The question was then taken on the amendment of Mr. Reid, and resulted as follows:

Ayes—New Jersey, Delaware, Maryland, Kentucky, Tennessee, North Carolina, Missouri, and Virginia—8.

Nays—Vermont, Maine, New Hampshire, Massachusetts, Connecticut, Rhode Island, Ohio, Indiana, Illinois, Pennsylvania, New York, and Iowa—12.

So the amendment failed.

The PRESIDENT:—The question now recurs on the motion of the gentleman from Maryland.

Mr. JOHNSON:—I trust that I shall not trespass upon the time of the Conference, but the subject now before it is one of great importance, and it involves the consideration of many important questions. The amendment which I offer is for the purpose of making the proposition of the committee clear and plain. I was aware that a construction might be placed upon it different from that which the committee intended; and it is due to the frankness which is manifested here, that the purposes of the committee should be made plain.

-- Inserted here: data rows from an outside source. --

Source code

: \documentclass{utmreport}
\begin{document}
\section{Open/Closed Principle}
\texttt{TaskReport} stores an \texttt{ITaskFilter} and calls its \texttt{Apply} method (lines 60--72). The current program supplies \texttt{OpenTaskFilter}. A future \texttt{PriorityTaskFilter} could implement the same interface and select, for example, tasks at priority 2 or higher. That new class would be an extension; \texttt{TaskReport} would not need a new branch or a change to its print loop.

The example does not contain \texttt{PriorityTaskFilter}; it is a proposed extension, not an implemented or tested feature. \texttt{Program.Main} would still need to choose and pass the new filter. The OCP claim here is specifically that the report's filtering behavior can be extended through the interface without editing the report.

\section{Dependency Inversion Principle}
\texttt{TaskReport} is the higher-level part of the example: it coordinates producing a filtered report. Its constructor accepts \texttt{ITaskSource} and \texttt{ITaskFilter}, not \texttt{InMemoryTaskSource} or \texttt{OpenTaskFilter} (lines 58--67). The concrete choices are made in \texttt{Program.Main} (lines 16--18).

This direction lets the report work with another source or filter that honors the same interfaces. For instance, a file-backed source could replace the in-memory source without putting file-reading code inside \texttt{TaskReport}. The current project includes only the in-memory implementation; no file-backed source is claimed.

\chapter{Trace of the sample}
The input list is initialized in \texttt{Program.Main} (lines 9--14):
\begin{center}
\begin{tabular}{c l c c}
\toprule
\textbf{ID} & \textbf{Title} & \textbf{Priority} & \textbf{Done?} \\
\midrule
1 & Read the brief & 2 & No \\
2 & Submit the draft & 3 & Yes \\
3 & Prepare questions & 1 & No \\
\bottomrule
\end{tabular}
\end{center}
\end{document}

There ought to be no ambiguity in a constitutional provision. Some of the most important constitutional questions decided by the Supreme Court have been questions of construction. Lawyers would differ about the construction to be given the committee's proposition. I think the Supreme Court has placed a construction upon the terms used here, which would be conclusive. A similar question arose in the Dred Scott case. There the question was upon that article in the Constitution which confers on Congress the power "to dispose of and to make all needful rules and regulations respecting the territories or other property belonging to the United States." The Court in that case decided that the provision had no bearing on the controversy in that case, because the power given by that provision, whatever it might be, was confined, and was intended to be confined, to the territory which, upon the adoption of the Constitution, belonged to or was claimed by the United States, and was within their boundaries, as settled by the treaty with Great Britain. With this clause in the Constitution, therefore, it could have no influence upon the territory afterward acquired from a foreign government. I think this decision conclusive, and that the proposition, if incorporated into the Constitution, would refer only to the territory now owned by the United States.

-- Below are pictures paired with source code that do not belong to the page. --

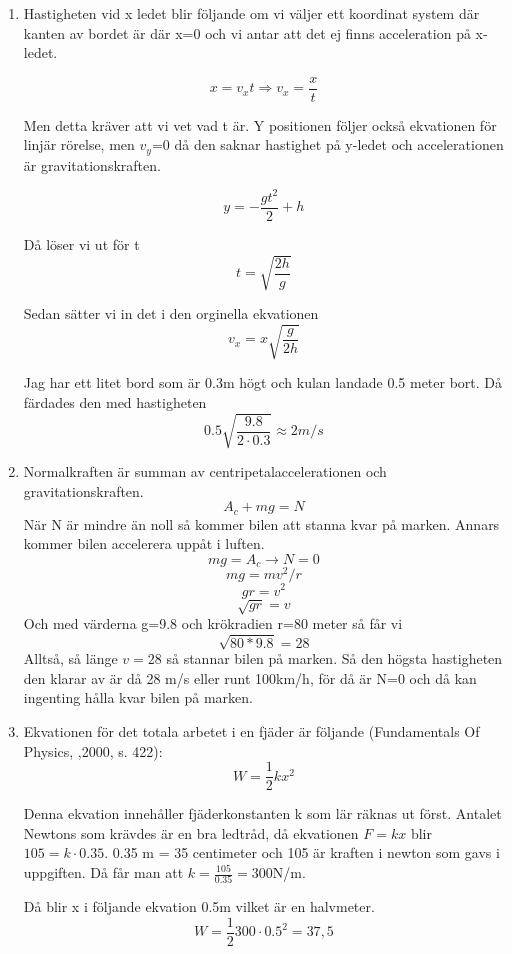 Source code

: \documentclass[a4paper,12pt]{article}
\begin{document}
\begin{enumerate}
    \item Hastigheten vid x ledet blir följande om vi väljer ett 
    koordinat system där kanten av bordet är där x=0 och vi antar att 
    det ej finns acceleration på x-ledet.

    $$x=v_xt\Rightarrow v_x=\frac{x}{t}$$
    
    Men detta kräver att vi vet vad t är.
    Y positionen följer också ekvationen för linjär rörelse, men 
    $v_{y}$=0 då den saknar hastighet på y-ledet och accelerationen
    är gravitationskraften.

    $$y=-\frac{gt^2}{2}+h$$

    Då löser vi ut för t
    $$t=\sqrt{\frac{2h}{g}}$$

    Sedan sätter vi in det i den orginella ekvationen
    $$v_x=x\sqrt{\frac{g}{2h}}$$

    Jag har ett litet bord som är 0.3m högt och kulan landade 0.5 meter bort. 
    Då färdades den med hastigheten 
    $$0.5\sqrt{\frac{9.8}{2\cdot 0.3}}\approx 2 m/s$$

    \item Normalkraften är summan av centripetalaccelerationen och gravitationskraften.
          $$A_c+mg=N$$
          När N är mindre än noll så kommer bilen att stanna kvar på marken. Annars
          kommer bilen accelerera uppåt i luften.
          $$mg=A_c\rightarrow N=0$$
          $$mg=mv^2/r$$
          $$gr=v^2$$
          $$\sqrt{gr}=v$$
          Och med värderna g=9.8 och krökradien r=80 meter så får vi
          $$\sqrt{80*9.8}=28$$
          Alltså, så länge $v=28$ så stannar bilen på marken. Så den högsta
          hastigheten den klarar av är då 28 m/s eller runt 100km/h, för då är N=0
          och då kan ingenting hålla kvar bilen på marken.

    \item Ekvationen för det totala arbetet i en fjäder är följande (Fundamentals Of Physics, ,2000, s. 422):
    $$W=\frac{1}{2}kx^2$$
    
    Denna ekvation innehåller fjäderkonstanten k som lär räknas ut först.
    Antalet Newtons som krävdes är en bra ledtråd, då ekvationen $F=kx$ 
    blir $105=k\cdot 0.35$. 0.35 m = 35 centimeter och 105 är kraften i newton som 
    gavs i uppgiften. Då får man att $k=\frac{105}{0.35}=300$N/m.

    Då blir x i följande ekvation 0.5m vilket är en halvmeter. 
    $$W=\frac{1}{2}300\cdot 0.5^2=37,5$$


\end{enumerate}
\end{document}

It was the wish of the representatives of some States in the committee that the word "future" should be inserted in the report. I was opposed to it: it was so odious to me to put words into the Constitution, or to propose to do so, which should go forth to the world as an indication that this Government proposes to acquire new territory in any way. I have said that the Supreme Court in the Dred Scott case decided that the words "the territories" in the Constitution only applied to the then existing territory. I think they decided wrong in this respect, though I agree to the correctness of the decision in that case in the main; but such as it is, the decision is binding upon this Conference and the people.

Mr. Johnson here read a portion of the opinion of Judge Taney delivered in the Dred Scott case, and continued:

You perceive that Judge Taney turns the question upon the construction of the word "the." Had the word "any" been used in its place, he must have held that the provision applied to future, as well as the then existing territory.